== What you should do ==
Repeat the listing exactly, line by line, and leave the pictures behind.

== Exercise inputs ==
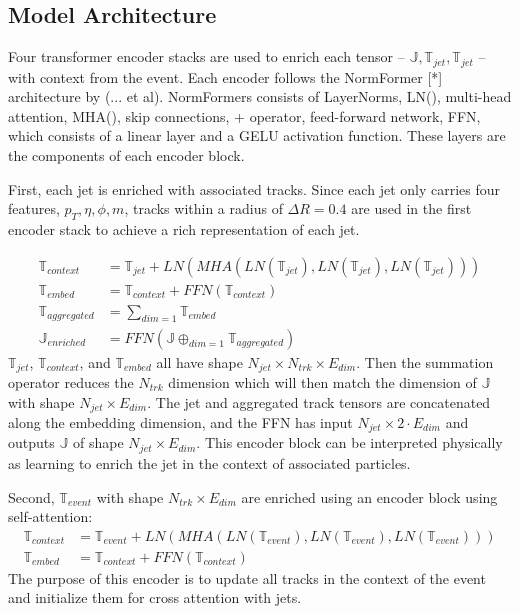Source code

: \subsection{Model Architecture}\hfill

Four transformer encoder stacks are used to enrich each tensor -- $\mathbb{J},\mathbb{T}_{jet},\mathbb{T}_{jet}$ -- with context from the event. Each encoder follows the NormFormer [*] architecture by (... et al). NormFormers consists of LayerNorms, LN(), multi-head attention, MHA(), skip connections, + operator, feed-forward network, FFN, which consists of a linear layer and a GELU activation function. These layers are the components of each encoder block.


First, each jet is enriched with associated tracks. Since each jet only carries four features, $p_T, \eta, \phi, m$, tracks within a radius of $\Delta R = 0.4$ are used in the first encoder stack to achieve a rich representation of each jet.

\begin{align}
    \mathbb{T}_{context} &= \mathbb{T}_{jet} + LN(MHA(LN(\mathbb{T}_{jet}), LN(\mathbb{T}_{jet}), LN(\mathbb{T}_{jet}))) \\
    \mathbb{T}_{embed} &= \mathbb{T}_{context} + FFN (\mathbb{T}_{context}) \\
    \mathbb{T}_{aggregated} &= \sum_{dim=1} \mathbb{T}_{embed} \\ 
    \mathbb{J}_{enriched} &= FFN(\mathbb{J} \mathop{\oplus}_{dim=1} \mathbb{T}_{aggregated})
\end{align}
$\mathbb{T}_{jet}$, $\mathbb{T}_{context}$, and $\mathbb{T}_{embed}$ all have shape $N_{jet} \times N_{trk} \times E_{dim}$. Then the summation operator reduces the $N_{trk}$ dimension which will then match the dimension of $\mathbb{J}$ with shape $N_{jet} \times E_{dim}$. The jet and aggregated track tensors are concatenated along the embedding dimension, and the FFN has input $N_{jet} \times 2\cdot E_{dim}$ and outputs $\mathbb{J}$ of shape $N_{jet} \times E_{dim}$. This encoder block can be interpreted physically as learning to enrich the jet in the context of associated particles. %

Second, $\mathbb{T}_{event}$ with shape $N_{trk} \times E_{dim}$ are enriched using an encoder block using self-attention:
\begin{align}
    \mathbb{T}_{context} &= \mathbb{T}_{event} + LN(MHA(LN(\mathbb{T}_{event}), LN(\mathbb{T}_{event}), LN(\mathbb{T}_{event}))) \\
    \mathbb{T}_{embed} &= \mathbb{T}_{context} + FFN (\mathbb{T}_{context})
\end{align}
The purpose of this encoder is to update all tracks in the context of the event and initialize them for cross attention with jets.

== Solution to the problem ==
Source code

: \subsection{Model Architecture}\hfill

Four transformer encoder stacks are used to enrich each tensor -- $\mathbb{J},\mathbb{T}_{jet},\mathbb{T}_{jet}$ -- with context from the event. Each encoder follows the NormFormer [*] architecture by (... et al). NormFormers consists of LayerNorms, LN(), multi-head attention, MHA(), skip connections, + operator, feed-forward network, FFN, which consists of a linear layer and a GELU activation function. These layers are the components of each encoder block.


First, each jet is enriched with associated tracks. Since each jet only carries four features, $p_T, \eta, \phi, m$, tracks within a radius of $\Delta R = 0.4$ are used in the first encoder stack to achieve a rich representation of each jet.

\begin{align}
    \mathbb{T}_{context} &= \mathbb{T}_{jet} + LN(MHA(LN(\mathbb{T}_{jet}), LN(\mathbb{T}_{jet}), LN(\mathbb{T}_{jet}))) \\
    \mathbb{T}_{embed} &= \mathbb{T}_{context} + FFN (\mathbb{T}_{context}) \\
    \mathbb{T}_{aggregated} &= \sum_{dim=1} \mathbb{T}_{embed} \\ 
    \mathbb{J}_{enriched} &= FFN(\mathbb{J} \mathop{\oplus}_{dim=1} \mathbb{T}_{aggregated})
\end{align}
$\mathbb{T}_{jet}$, $\mathbb{T}_{context}$, and $\mathbb{T}_{embed}$ all have shape $N_{jet} \times N_{trk} \times E_{dim}$. Then the summation operator reduces the $N_{trk}$ dimension which will then match the dimension of $\mathbb{J}$ with shape $N_{jet} \times E_{dim}$. The jet and aggregated track tensors are concatenated along the embedding dimension, and the FFN has input $N_{jet} \times 2\cdot E_{dim}$ and outputs $\mathbb{J}$ of shape $N_{jet} \times E_{dim}$. This encoder block can be interpreted physically as learning to enrich the jet in the context of associated particles. %

Second, $\mathbb{T}_{event}$ with shape $N_{trk} \times E_{dim}$ are enriched using an encoder block using self-attention:
\begin{align}
    \mathbb{T}_{context} &= \mathbb{T}_{event} + LN(MHA(LN(\mathbb{T}_{event}), LN(\mathbb{T}_{event}), LN(\mathbb{T}_{event}))) \\
    \mathbb{T}_{embed} &= \mathbb{T}_{context} + FFN (\mathbb{T}_{context})
\end{align}
The purpose of this encoder is to update all tracks in the context of the event and initialize them for cross attention with jets.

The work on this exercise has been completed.